What is an Agent for Service of Process? Depends on Your Business

By: Mark Thomas, COGENCY GLOBAL on Wed, Nov 25, 2020

Agents for Service of Process - Process Agent - Registered Agent - Special Agency AppointmentIn the representation and compliance business, the phrase ‘agent for service of process’ comes up quite frequently. It’s a broad term used to denote which individual or company is officially responsible for accepting legal documents on a company’s behalf.

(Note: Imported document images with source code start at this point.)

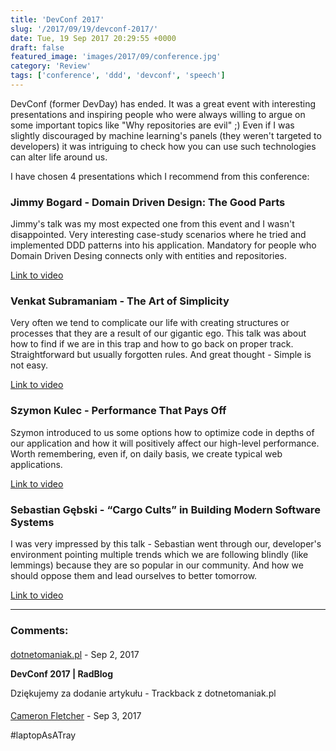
 ```yaml
---
title: 'DevConf 2017'
slug: '/2017/09/19/devconf-2017/'
date: Tue, 19 Sep 2017 20:29:55 +0000
draft: false
featured_image: 'images/2017/09/conference.jpg'
category: 'Review'
tags: ['conference', 'ddd', 'devconf', 'speech']
---
```


DevConf (former DevDay) has ended. It was a great event with interesting presentations and inspiring people who were always willing to argue on some important topics like "Why repositories are evil" ;) Even if I was slightly discouraged by machine learning's panels (they weren't targeted to developers) it was intriguing to check how you can use such technologies can alter life around us.

I have chosen 4 presentations which I recommend from this conference:

### Jimmy Bogard - Domain Driven Design: The Good Parts

Jimmy's talk was my most expected one from this event and I wasn't disappointed. Very interesting case-study scenarios where he tried and implemented DDD patterns into his application. Mandatory for people who Domain Driven Desing connects only with entities and repositories.

[Link to video](https://www.youtube.com/watch?v=U6CeaA-Phqo)

### Venkat Subramaniam - The Art of Simplicity

Very often we tend to complicate our life with creating structures or processes that they are a result of our gigantic ego. This talk was about how to find if we are in this trap and how to go back on proper track. Straightforward but usually forgotten rules. And great thought - Simple is not easy.

[Link to video](https://www.youtube.com/watch?v=I4wuMV8N6Iw)

### Szymon Kulec - Performance That Pays Off

Szymon introduced to us some options how to optimize code in depths of our application and how it will positively affect our high-level performance. Worth remembering, even if, on daily basis, we create typical web applications.

[Link to video](https://www.youtube.com/watch?v=fumtM6pXAm4)

### Sebastian Gębski - “Cargo Cults” in Building Modern Software Systems

I was very impressed by this talk - Sebastian went through our, developer's environment pointing multiple trends which we are following blindly (like lemmings) because they are so popular in our community. And how we should oppose them and lead ourselves to better tomorrow.

[Link to video](https://www.youtube.com/watch?v=fJh___1qJA8)

---
### Comments:
#### 
[dotnetomaniak.pl](https://dotnetomaniak.pl/DevConf-2017-RadBlog "") - <time datetime="2017-09-19 21:41:47">Sep 2, 2017</time>

**DevConf 2017 | RadBlog**

Dziękujemy za dodanie artykułu - Trackback z dotnetomaniak.pl
#### 
[Cameron Fletcher]( "cameron.fletcher@cameronfletcher.com") - <time datetime="2017-09-20 14:31:00">Sep 3, 2017</time>

#laptopAsATray
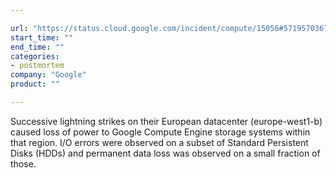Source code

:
 ```yaml
---

url: "https://status.cloud.google.com/incident/compute/15056#5719570367119360"
start_time: ""
end_time: ""
categories:
- postmortem
company: "Google"
product: ""

---
```


Successive lightning strikes on their European datacenter (europe-west1-b) caused loss of power to Google Compute Engine storage systems within that region. I/O errors were observed on a subset of Standard Persistent Disks (HDDs) and permanent data loss was observed on a small fraction of those.
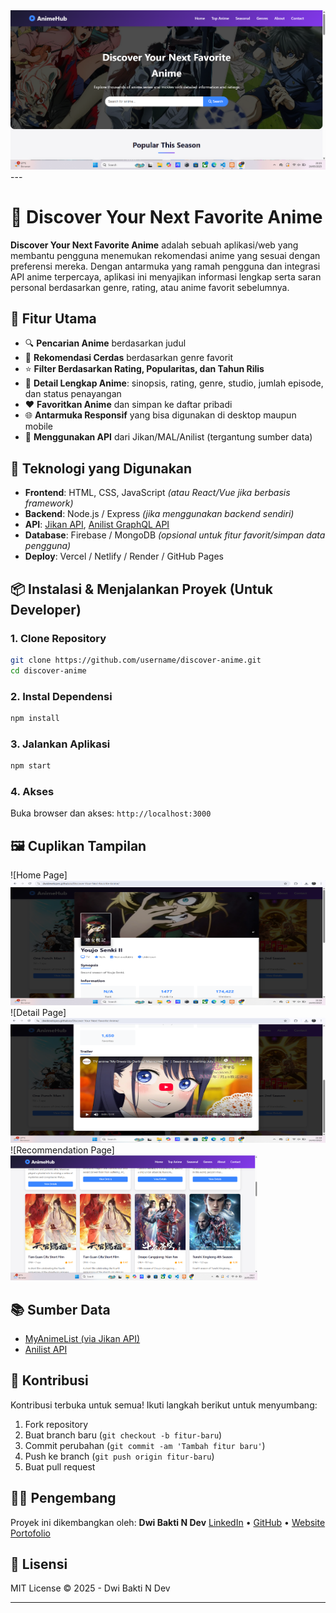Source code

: <img src ="Screenshot 2025-05-24 211514.png">
---

# 🌟 Discover Your Next Favorite Anime

**Discover Your Next Favorite Anime** adalah sebuah aplikasi/web yang membantu pengguna menemukan rekomendasi anime yang sesuai dengan preferensi mereka. Dengan antarmuka yang ramah pengguna dan integrasi API anime terpercaya, aplikasi ini menyajikan informasi lengkap serta saran personal berdasarkan genre, rating, atau anime favorit sebelumnya.

## 🎯 Fitur Utama

* 🔍 **Pencarian Anime** berdasarkan judul
* 🧠 **Rekomendasi Cerdas** berdasarkan genre favorit
* ⭐ **Filter Berdasarkan Rating, Popularitas, dan Tahun Rilis**
* 📄 **Detail Lengkap Anime**: sinopsis, rating, genre, studio, jumlah episode, dan status penayangan
* ❤️ **Favoritkan Anime** dan simpan ke daftar pribadi
* 🌐 **Antarmuka Responsif** yang bisa digunakan di desktop maupun mobile
* 📡 **Menggunakan API** dari Jikan/MAL/Anilist (tergantung sumber data)

## 🚀 Teknologi yang Digunakan

* **Frontend**: HTML, CSS, JavaScript *(atau React/Vue jika berbasis framework)*
* **Backend**: Node.js / Express *(jika menggunakan backend sendiri)*
* **API**: [Jikan API](https://jikan.moe), [Anilist GraphQL API](https://anilist.gitbook.io/)
* **Database**: Firebase / MongoDB *(opsional untuk fitur favorit/simpan data pengguna)*
* **Deploy**: Vercel / Netlify / Render / GitHub Pages

## 📦 Instalasi & Menjalankan Proyek (Untuk Developer)

### 1. Clone Repository

```bash
git clone https://github.com/username/discover-anime.git
cd discover-anime
```

### 2. Instal Dependensi

```bash
npm install
```

### 3. Jalankan Aplikasi

```bash
npm start
```

### 4. Akses

Buka browser dan akses:
`http://localhost:3000`

## 🖼️ Cuplikan Tampilan

![Home Page] <img src ="Screenshot 2025-05-24 211816.png" width ="100%" height= "200px">
![Detail Page] <img src = "Screenshot 2025-05-24 211805.png" width ="100%" height="200px">
![Recommendation Page] <img src ="Screenshot 2025-05-24 211739.png" widht="100%" height="200px">

## 📚 Sumber Data

* [MyAnimeList (via Jikan API)](https://jikan.moe/)
* [Anilist API](https://anilist.co/)

## 🙌 Kontribusi

Kontribusi terbuka untuk semua! Ikuti langkah berikut untuk menyumbang:

1. Fork repository
2. Buat branch baru (`git checkout -b fitur-baru`)
3. Commit perubahan (`git commit -am 'Tambah fitur baru'`)
4. Push ke branch (`git push origin fitur-baru`)
5. Buat pull request

## 👨‍💻 Pengembang

Proyek ini dikembangkan oleh:
**Dwi Bakti N Dev**
[LinkedIn](https://linkedin.com) • [GitHub](https://github.com) • [Website Portofolio](https://yourwebsite.dev)

## 📄 Lisensi

MIT License © 2025 - Dwi Bakti N Dev

---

There are different terms used for agents for service of process, depending on the context of the agent’s appointment. We’ve outlined a few common examples below.

What is a Process Agent?

In cross-border loan transactions, lenders will often require the appointment of a U.S.-based process agent to receive service of process (SOP) on behalf of a foreign borrower. The loan and/or note agreement governing the transaction will spell out the identity and location of the process agent. Naming a process agent gives the lender comfort that, in case of a default, service on the foreign borrower can be completed in the United States.

For more information, read our white paper What is the Role of a Process Agent?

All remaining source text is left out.